U.S. government weather forecasters are predicting more Atlantic Ocean hurricanes this year than normal. They say last year's relatively calm hurricane season should not lull anyone into thinking that the upsurge in hurricane activity that began in the mid-1990s is over. VOA's David McAlary reports from Washington.

An average season brings six Atlantic hurricanes, with two of them major. But the U.S. oceans and atmosphere agency NOAA says there is a 75 percent chance of 10 hurricanes through November, with three to five major ones.

NOAA's lead hurricane forecaster, Gerry Bell, says it is part of a periodic increase in hurricane activity.

"We are in an active hurricane era that started in 1995," said Bell. "While we can't say for sure how long this era will last, historically other active eras have lasted 25 to 40 years."

Bell says residents of the Caribbean and the U.S. Atlantic and Gulf coasts should be prepared this year, although he cannot specify where or when.

"Seasons with similar levels of activity have historically had two to four land-falling U.S. hurricanes and generally two to three hurricanes in the region around the Caribbean Sea," he said.

"However, it is important to note that it is currently not possible to confidently predict at these extended ranges the exact number or intensity of land-falling hurricanes or whether a given locality will be impacted this season," Bell continued.

More frequent hurricanes were also expected last year, but the predictions went awry when a global weather pattern called El Nino interfered in August and September, the peak of the season. An El Nino weakens trade winds in the lower atmosphere that move hurricanes and strengthens the jet stream in the upper atmosphere that shears their tops off.

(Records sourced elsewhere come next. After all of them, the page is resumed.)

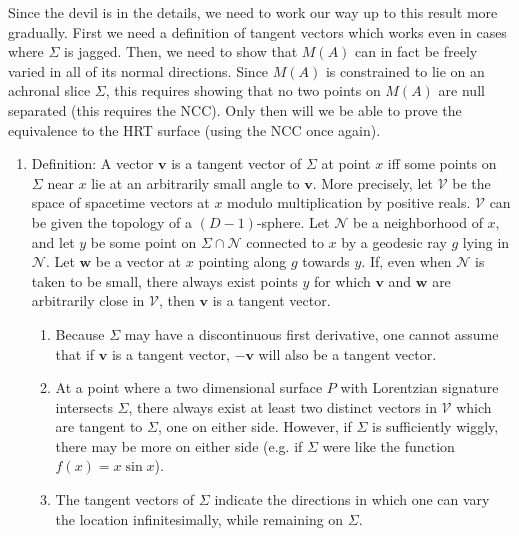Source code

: \documentclass{article}
\begin{document}
Since the devil is in the details, we need to work our way up to this result more gradually.  First we need a definition of tangent vectors which works even in cases where $\Sigma$ is jagged.  Then, we need to show that $M(A)$ can in fact be freely varied in all of its normal directions.  Since $M(A)$ is constrained to lie on an achronal slice $\Sigma$, this requires showing that no two points on $M(A)$ are null separated (this requires the NCC).  Only then will we be able to prove the equivalence to the HRT surface (using the NCC once again).

\begin{enumerate}[resume]
\item Definition: A vector $\mathbf{v}$ is a tangent vector of $\Sigma$ at point $x$ iff some points on $\Sigma$ near $x$ lie at an arbitrarily small angle to $\mathbf{v}$.  More precisely, let $\mathcal{V}$ be the space of spacetime vectors at $x$ modulo multiplication by positive reals.  $\mathcal{V}$ can be given the topology of a $(D-1)$-sphere.  Let $\mathcal{N}$ be a neighborhood of $x$, and let $y$ be some point on $\Sigma \cap \mathcal{N}$ connected to $x$ by a geodesic ray $g$ lying in $\mathcal{N}$.  Let $\mathbf{w}$ be a vector at $x$ pointing along $g$ towards $y$.  If, even when $\mathcal{N}$ is taken to be small, there always exist points $y$ for which $\mathbf{v}$ and $\mathbf{w}$ are arbitrarily close in $\mathcal{V}$, then $\mathbf{v}$ is a tangent vector.
	\begin{enumerate}
	\item Because $\Sigma$ may have a discontinuous first derivative, one cannot assume that if $\mathbf{v}$ is a tangent vector, $-\mathbf{v}$ will also be a tangent vector.
	\item At a point where a two dimensional surface $P$ with Lorentzian signature intersects $\Sigma$, there always exist at least two distinct vectors in $\mathcal{V}$ which are tangent to $\Sigma$, one on either side.  However, if $\Sigma$ is sufficiently wiggly, there may be more on either side (e.g. if $\Sigma$ were like the function $f(x) = x \sin x$).
	\item The tangent vectors of $\Sigma$ indicate the directions in which one can vary the location infinitesimally, while remaining on $\Sigma$.
	\end{enumerate}


\end{enumerate}
\end{document}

Bell says there is a strong likelihood that another weather pattern, called La Nina, will develop in one to three months with the opposite effect.

"Unfortunately the combination of La Nina and an active hurricane era is known to produce very active hurricane seasons," he said. "Now, even if La Nina doesn't develop, the conditions associated with this ongoing active hurricane era still favor an above normal season."

The advent of a La Nina would also have other global weather impacts opposite those of an El Nino. While El Ninos warm the waters of the equatorial Pacific, La Ninas cool them.

NOAA climate expert Edward O'Lenic says the cooler sea surface affects the atmosphere so that regions accustomed to certain types of weather such as rain or drought experience them more intensely.

"One simple way to get a handle on [understand] the impacts of La Nina and El Nino is to think of them as the opposite sides of the same coin," he said. "Where La Nina tends to make places that are normally wet, wetter and places that are normally dry, drier, El Nino does the opposite of that in those locations."

In addition to intensifying Atlantic hurricane activity, La Ninas usually cause increased rainfall across Indonesia and northern Australia, the Amazon Basin, southeastern Africa, Scandinavia, and the U.S. Great Lakes region and Pacific northwest.

In contrast, below average rainfall normally occurs across the eastern half of the Pacific at the equator, eastern equatorial Africa, Japan and Korea, the southern United States and northern Mexico.